The Theoretical Facade of August Endell: Hackesche Höfe and Optic Psychology

YUE ZHAO
gta, ETH Zurich

Illustration from Raumästhetik (Theodor Lipps, 1897), superimposed on the screenshot from In weiter Ferne, so nah! (Wim Wenders, 1993).

Between 1905-1906, German architect August Endell was commissioned by the property developer and architect Kurt Berndt to design the facade and several interior decors for the first courtyard of Hackesche Höfe, to make a visual advertisement to the potential customers of this newly emerged complex mixed with residential and commercial areas.

The characteristics of this courtyard were sensitively captured by the filmmaker Wim Wenders in his film In weiter Ferne, so nah! (1993) , such as the movement of the line, the lightness of the surface, the dynamic of the space. They also fascinated architectural critics and historians from different times and regions with a specific theoretical interest. The idea that Endell translated the contemporary psychological aesthetics into this facade remained unquestioned ever since the project was published and reviewed by Karl Scheffler in 1907. In particular, there was a surprisingly consistent reference to the optic psychology in every explanation of this project, although sometimes gravitating towards the empathy theory, sometimes towards the Gestalt theory, and sometimes linked to their recently discovered neural substrates.
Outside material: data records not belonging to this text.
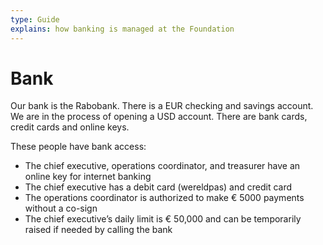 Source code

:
 ```yaml
---
type: Guide
explains: how banking is managed at the Foundation
---
```


# Bank

Our bank is the Rabobank. There is a EUR checking and savings account. We are in the process of opening a USD account. There are bank cards, credit cards and online keys.

These people have bank access:

* The chief executive, operations coordinator, and treasurer have an online key for internet banking
* The chief executive has a debit card (wereldpas) and credit card
* The operations coordinator is authorized to make € 5000 payments without a co-sign
* The chief executive’s daily limit is € 50,000 and can be temporarily raised if needed by calling the bank
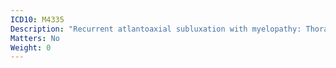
 ```yaml
---
ICD10: M4335
Description: "Recurrent atlantoaxial subluxation with myelopathy: Thoracolumbar region"
Matters: No
Weight: 0
---
```

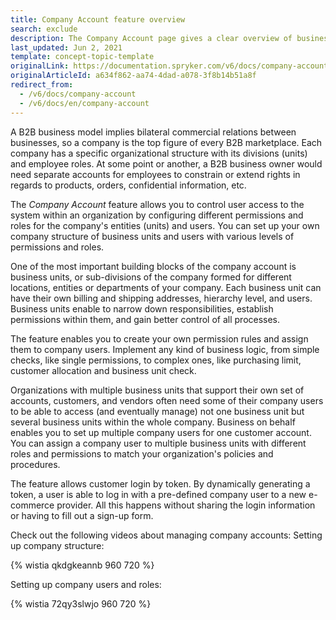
 ```yaml
---
title: Company Account feature overview
search: exclude
description: The Company Account page gives a clear overview of business’ structure, hierarchy, shipping, billing addresses, and other users in the Business Unit.
last_updated: Jun 2, 2021
template: concept-topic-template
originalLink: https://documentation.spryker.com/v6/docs/company-account
originalArticleId: a634f862-aa74-4dad-a078-3f8b14b51a8f
redirect_from:
  - /v6/docs/company-account
  - /v6/docs/en/company-account
---
```


A B2B business model implies bilateral commercial relations between businesses, so a company is the top figure of every B2B marketplace. Each company has a specific organizational structure with its divisions (units) and employee roles. At some point or another, a B2B business owner would need separate accounts for employees to constrain or extend rights in regards to products, orders, confidential information, etc.

The *Company Account* feature allows you to control user access to the system within an organization by configuring different permissions and roles for the company's entities (units) and users. You can set up your own company structure of business units and users with various levels of permissions and roles.

One of the most important building blocks of the company account is business units, or sub-divisions of the company formed for different locations, entities or departments of your company. Each business unit can have their own billing and shipping addresses, hierarchy level, and users. Business units enable to narrow down responsibilities, establish permissions within them, and gain better control of all processes.

The feature enables you to create your own permission rules and assign them to company users. Implement any kind of business logic, from simple checks, like single permissions, to complex ones, like purchasing limit, customer allocation and business unit check.

Organizations with multiple business units that support their own set of accounts, customers, and vendors often need some of their company users to be able to access (and eventually manage) not one business unit but several business units within the whole company. Business on behalf enables you to set up multiple company users for one customer account. You can assign a company user to multiple business units with different roles and permissions to match your organization's policies and procedures.

The feature allows customer login by token. By dynamically generating a token, a user is able to log in with a pre-defined company user to a new e-commerce provider. All this happens without sharing the login information or having to fill out a sign-up form.



Check out the following videos about managing company accounts:
Setting up company structure:

{% wistia qkdgkeannb 960 720 %}

Setting up company users and roles:

{% wistia 72qy3slwjo 960 720 %}


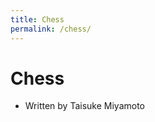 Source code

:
 ```yaml
---
title: Chess
permalink: /chess/
---
```


# Chess
* Written by Taisuke Miyamoto
<script src="sketch.js"></script>


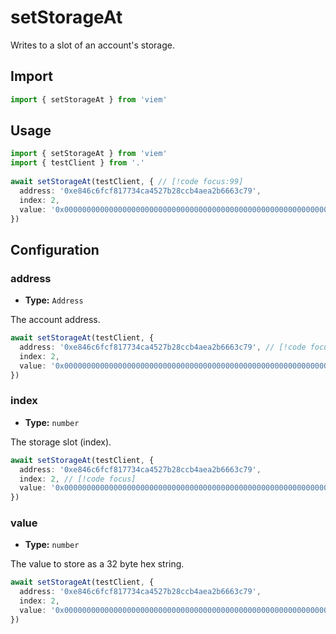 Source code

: # setStorageAt

Writes to a slot of an account's storage.

## Import 

```ts
import { setStorageAt } from 'viem'
```

## Usage

```ts
import { setStorageAt } from 'viem'
import { testClient } from '.'
 
await setStorageAt(testClient, { // [!code focus:99]
  address: '0xe846c6fcf817734ca4527b28ccb4aea2b6663c79',
  index: 2,
  value: '0x0000000000000000000000000000000000000000000000000000000000000069'
})
```

## Configuration

### address

- **Type:** `Address`

The account address.

```ts
await setStorageAt(testClient, {
  address: '0xe846c6fcf817734ca4527b28ccb4aea2b6663c79', // [!code focus]
  index: 2,
  value: '0x0000000000000000000000000000000000000000000000000000000000000069'
})
```

### index

- **Type:** `number`

The storage slot (index).

```ts
await setStorageAt(testClient, {
  address: '0xe846c6fcf817734ca4527b28ccb4aea2b6663c79',
  index: 2, // [!code focus]
  value: '0x0000000000000000000000000000000000000000000000000000000000000069'
})
```

### value

- **Type:** `number`

The value to store as a 32 byte hex string.

```ts
await setStorageAt(testClient, {
  address: '0xe846c6fcf817734ca4527b28ccb4aea2b6663c79',
  index: 2,
  value: '0x0000000000000000000000000000000000000000000000000000000000000069' // [!code focus]
})
```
Indeed, specific visual qualities are perceivable in this facade, as Wenders noticed. They seem to suggest an ingenious device of controlling and managing the visual and perhaps also the emotional response of the observer which is inseparable with the rationalization and commodification of experience around 1900. Endell’s academical background in philosophy and psychology as well as his theoretical writings also encouraged such a hypothesis. But what is the nature of these qualities? Are they the result of an elaborate mechanics? Can we designate them to a certain optic theory? And how are they related to the broader reorganization of vision in the institutional and social spaces? If the facade is an architectural essay about psychological optics, what is its main hypothesis?